### [Data provided]

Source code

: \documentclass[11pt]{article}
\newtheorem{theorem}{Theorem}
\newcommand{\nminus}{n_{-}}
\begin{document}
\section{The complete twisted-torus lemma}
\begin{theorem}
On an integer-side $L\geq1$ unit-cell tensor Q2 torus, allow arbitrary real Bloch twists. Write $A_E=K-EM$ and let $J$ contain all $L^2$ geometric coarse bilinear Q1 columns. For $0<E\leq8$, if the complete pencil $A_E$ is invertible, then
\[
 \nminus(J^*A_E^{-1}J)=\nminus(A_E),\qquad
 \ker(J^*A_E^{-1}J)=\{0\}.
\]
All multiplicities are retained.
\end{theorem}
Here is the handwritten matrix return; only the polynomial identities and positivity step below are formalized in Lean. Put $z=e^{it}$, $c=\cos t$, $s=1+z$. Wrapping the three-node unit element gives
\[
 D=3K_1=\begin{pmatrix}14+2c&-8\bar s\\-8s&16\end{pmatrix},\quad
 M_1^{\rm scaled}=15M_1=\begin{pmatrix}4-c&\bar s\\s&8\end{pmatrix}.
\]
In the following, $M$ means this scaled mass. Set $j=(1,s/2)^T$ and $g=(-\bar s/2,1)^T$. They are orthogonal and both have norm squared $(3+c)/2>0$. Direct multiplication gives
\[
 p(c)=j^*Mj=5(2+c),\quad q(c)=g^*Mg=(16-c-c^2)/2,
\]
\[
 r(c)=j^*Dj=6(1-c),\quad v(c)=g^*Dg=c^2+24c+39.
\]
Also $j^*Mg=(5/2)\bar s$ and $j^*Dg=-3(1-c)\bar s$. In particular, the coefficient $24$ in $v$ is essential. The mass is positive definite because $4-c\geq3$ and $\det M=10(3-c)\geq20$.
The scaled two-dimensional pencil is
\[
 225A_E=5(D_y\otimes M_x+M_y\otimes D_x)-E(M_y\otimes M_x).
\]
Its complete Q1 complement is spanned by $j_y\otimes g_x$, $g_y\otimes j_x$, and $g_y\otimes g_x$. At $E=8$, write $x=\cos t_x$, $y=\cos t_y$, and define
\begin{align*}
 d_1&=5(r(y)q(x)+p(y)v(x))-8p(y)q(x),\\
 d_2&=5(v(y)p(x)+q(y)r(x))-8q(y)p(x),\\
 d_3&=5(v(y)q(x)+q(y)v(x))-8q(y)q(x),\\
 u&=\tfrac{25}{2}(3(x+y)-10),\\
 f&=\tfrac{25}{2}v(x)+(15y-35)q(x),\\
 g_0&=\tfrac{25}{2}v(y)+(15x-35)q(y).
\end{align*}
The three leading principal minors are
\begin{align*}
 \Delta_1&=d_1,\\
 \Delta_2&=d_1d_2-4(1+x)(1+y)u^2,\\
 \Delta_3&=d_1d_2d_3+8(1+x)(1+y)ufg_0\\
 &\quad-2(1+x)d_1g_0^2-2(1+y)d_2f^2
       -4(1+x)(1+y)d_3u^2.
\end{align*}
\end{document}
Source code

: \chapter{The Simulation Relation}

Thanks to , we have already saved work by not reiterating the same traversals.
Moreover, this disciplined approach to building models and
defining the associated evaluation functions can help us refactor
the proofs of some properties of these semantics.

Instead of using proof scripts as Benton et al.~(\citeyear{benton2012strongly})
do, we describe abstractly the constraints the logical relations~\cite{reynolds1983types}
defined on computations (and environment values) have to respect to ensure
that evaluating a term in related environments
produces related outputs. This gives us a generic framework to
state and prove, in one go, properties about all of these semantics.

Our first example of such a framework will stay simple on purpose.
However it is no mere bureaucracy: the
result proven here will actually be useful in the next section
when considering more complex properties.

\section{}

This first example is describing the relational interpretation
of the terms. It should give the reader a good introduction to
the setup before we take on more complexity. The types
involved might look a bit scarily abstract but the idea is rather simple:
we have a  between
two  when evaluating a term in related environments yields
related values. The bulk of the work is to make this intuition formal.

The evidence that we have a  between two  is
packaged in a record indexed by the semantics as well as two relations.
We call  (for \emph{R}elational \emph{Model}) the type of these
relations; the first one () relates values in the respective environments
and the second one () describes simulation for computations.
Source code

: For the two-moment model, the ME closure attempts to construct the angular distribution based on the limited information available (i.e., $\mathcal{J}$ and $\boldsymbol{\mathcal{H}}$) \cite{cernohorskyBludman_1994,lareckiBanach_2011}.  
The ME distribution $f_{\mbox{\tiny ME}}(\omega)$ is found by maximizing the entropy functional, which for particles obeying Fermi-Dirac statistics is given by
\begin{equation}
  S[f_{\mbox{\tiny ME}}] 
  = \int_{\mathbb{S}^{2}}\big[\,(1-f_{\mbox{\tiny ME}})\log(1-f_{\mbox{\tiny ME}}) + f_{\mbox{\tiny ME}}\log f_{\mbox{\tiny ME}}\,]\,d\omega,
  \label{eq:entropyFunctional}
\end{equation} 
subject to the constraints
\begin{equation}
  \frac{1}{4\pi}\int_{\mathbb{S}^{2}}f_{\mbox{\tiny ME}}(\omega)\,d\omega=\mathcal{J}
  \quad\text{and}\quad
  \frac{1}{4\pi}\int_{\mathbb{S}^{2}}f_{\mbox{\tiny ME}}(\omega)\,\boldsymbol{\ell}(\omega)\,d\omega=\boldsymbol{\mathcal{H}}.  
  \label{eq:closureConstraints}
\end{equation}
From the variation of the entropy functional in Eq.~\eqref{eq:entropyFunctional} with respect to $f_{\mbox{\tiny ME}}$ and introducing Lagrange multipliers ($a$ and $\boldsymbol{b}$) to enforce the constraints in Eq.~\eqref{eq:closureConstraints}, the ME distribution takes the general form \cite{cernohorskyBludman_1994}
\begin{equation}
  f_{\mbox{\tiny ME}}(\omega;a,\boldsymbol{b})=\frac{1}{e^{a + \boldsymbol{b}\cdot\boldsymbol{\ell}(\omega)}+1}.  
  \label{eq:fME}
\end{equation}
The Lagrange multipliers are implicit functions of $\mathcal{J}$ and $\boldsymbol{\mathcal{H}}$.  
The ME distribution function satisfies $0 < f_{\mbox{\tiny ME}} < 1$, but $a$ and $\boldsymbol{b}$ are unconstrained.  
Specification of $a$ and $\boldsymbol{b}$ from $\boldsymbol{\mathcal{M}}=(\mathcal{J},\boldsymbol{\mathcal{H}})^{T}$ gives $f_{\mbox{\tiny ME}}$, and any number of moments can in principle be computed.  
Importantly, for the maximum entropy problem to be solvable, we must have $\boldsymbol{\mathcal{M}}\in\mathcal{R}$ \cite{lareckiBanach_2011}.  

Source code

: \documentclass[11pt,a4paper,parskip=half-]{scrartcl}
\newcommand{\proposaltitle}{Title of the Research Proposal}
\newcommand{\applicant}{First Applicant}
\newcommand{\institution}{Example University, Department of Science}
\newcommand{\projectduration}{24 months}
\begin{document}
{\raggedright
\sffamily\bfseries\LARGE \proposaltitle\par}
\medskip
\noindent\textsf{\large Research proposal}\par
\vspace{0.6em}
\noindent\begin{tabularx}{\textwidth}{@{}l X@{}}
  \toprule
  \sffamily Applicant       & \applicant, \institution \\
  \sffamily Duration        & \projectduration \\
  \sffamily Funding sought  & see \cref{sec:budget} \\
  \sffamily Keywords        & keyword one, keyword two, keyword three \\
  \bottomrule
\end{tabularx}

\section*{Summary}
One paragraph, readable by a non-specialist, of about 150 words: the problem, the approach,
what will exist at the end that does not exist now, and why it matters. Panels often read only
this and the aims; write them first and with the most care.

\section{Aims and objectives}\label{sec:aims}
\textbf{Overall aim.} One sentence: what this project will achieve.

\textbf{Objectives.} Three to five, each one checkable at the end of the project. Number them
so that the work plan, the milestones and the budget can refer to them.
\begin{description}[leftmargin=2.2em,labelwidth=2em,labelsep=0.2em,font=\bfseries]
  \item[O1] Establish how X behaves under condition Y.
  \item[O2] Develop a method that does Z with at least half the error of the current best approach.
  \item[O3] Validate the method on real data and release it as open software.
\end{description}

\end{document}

### [What you have to do]
Return all lines from the material that contain "approach".

### [Solution to this problem]
Moreover, this disciplined approach to building models and
One paragraph, readable by a non-specialist, of about 150 words: the problem, the approach,
  \item[O2] Develop a method that does Z with at least half the error of the current best approach.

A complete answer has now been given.